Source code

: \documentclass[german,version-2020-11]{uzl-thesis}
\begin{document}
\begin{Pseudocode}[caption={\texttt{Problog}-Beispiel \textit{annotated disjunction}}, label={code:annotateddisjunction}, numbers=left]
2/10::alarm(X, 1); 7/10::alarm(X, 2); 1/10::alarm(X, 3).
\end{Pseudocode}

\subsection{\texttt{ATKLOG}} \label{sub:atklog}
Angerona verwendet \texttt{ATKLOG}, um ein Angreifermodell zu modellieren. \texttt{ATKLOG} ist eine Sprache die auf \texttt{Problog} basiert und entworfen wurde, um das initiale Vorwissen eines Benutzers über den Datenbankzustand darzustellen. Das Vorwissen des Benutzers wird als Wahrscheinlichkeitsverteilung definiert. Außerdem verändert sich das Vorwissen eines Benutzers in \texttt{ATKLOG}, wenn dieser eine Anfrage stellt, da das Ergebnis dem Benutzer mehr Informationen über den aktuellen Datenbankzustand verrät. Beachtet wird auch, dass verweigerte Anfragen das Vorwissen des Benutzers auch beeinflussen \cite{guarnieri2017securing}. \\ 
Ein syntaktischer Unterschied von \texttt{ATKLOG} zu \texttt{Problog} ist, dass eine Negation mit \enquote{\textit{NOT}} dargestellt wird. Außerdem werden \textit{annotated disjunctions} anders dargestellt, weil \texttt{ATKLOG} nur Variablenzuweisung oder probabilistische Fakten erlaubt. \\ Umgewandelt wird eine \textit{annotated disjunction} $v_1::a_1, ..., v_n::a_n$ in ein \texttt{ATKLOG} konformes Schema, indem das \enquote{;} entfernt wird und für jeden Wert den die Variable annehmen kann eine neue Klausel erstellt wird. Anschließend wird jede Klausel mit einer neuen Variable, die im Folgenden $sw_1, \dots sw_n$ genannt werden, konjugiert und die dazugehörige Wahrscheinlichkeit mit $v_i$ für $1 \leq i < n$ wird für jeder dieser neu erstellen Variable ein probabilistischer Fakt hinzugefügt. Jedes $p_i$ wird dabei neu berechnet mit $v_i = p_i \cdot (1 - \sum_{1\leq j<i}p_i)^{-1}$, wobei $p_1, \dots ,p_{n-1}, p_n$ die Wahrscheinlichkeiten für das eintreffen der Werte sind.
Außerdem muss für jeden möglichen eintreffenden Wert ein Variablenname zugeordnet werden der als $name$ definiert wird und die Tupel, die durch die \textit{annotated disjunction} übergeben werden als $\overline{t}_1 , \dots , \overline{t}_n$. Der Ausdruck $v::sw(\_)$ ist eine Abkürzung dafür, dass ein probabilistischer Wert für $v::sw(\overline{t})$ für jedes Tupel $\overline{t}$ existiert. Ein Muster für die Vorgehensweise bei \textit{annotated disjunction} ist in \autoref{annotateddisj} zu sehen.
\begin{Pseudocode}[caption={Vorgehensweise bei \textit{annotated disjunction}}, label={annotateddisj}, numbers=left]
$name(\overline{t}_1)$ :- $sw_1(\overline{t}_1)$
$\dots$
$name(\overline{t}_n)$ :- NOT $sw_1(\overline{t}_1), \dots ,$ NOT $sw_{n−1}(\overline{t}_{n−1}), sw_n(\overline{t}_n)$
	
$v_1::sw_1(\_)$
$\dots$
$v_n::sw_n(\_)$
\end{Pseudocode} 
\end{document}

========================================

▶ **INSTRUCTIONS FOR THE TASK**
Your task is to extract all of the records exactly.

▶ **RESULT FOR THIS TASK**
Source code

: \documentclass[german,version-2020-11]{uzl-thesis}
\begin{document}
\begin{Pseudocode}[caption={\texttt{Problog}-Beispiel \textit{annotated disjunction}}, label={code:annotateddisjunction}, numbers=left]
2/10::alarm(X, 1); 7/10::alarm(X, 2); 1/10::alarm(X, 3).
\end{Pseudocode}

\subsection{\texttt{ATKLOG}} \label{sub:atklog}
Angerona verwendet \texttt{ATKLOG}, um ein Angreifermodell zu modellieren. \texttt{ATKLOG} ist eine Sprache die auf \texttt{Problog} basiert und entworfen wurde, um das initiale Vorwissen eines Benutzers über den Datenbankzustand darzustellen. Das Vorwissen des Benutzers wird als Wahrscheinlichkeitsverteilung definiert. Außerdem verändert sich das Vorwissen eines Benutzers in \texttt{ATKLOG}, wenn dieser eine Anfrage stellt, da das Ergebnis dem Benutzer mehr Informationen über den aktuellen Datenbankzustand verrät. Beachtet wird auch, dass verweigerte Anfragen das Vorwissen des Benutzers auch beeinflussen \cite{guarnieri2017securing}. \\ 
Ein syntaktischer Unterschied von \texttt{ATKLOG} zu \texttt{Problog} ist, dass eine Negation mit \enquote{\textit{NOT}} dargestellt wird. Außerdem werden \textit{annotated disjunctions} anders dargestellt, weil \texttt{ATKLOG} nur Variablenzuweisung oder probabilistische Fakten erlaubt. \\ Umgewandelt wird eine \textit{annotated disjunction} $v_1::a_1, ..., v_n::a_n$ in ein \texttt{ATKLOG} konformes Schema, indem das \enquote{;} entfernt wird und für jeden Wert den die Variable annehmen kann eine neue Klausel erstellt wird. Anschließend wird jede Klausel mit einer neuen Variable, die im Folgenden $sw_1, \dots sw_n$ genannt werden, konjugiert und die dazugehörige Wahrscheinlichkeit mit $v_i$ für $1 \leq i < n$ wird für jeder dieser neu erstellen Variable ein probabilistischer Fakt hinzugefügt. Jedes $p_i$ wird dabei neu berechnet mit $v_i = p_i \cdot (1 - \sum_{1\leq j<i}p_i)^{-1}$, wobei $p_1, \dots ,p_{n-1}, p_n$ die Wahrscheinlichkeiten für das eintreffen der Werte sind.
Außerdem muss für jeden möglichen eintreffenden Wert ein Variablenname zugeordnet werden der als $name$ definiert wird und die Tupel, die durch die \textit{annotated disjunction} übergeben werden als $\overline{t}_1 , \dots , \overline{t}_n$. Der Ausdruck $v::sw(\_)$ ist eine Abkürzung dafür, dass ein probabilistischer Wert für $v::sw(\overline{t})$ für jedes Tupel $\overline{t}$ existiert. Ein Muster für die Vorgehensweise bei \textit{annotated disjunction} ist in \autoref{annotateddisj} zu sehen.
\begin{Pseudocode}[caption={Vorgehensweise bei \textit{annotated disjunction}}, label={annotateddisj}, numbers=left]
$name(\overline{t}_1)$ :- $sw_1(\overline{t}_1)$
$\dots$
$name(\overline{t}_n)$ :- NOT $sw_1(\overline{t}_1), \dots ,$ NOT $sw_{n−1}(\overline{t}_{n−1}), sw_n(\overline{t}_n)$
	
$v_1::sw_1(\_)$
$\dots$
$v_n::sw_n(\_)$
\end{Pseudocode} 
\end{document}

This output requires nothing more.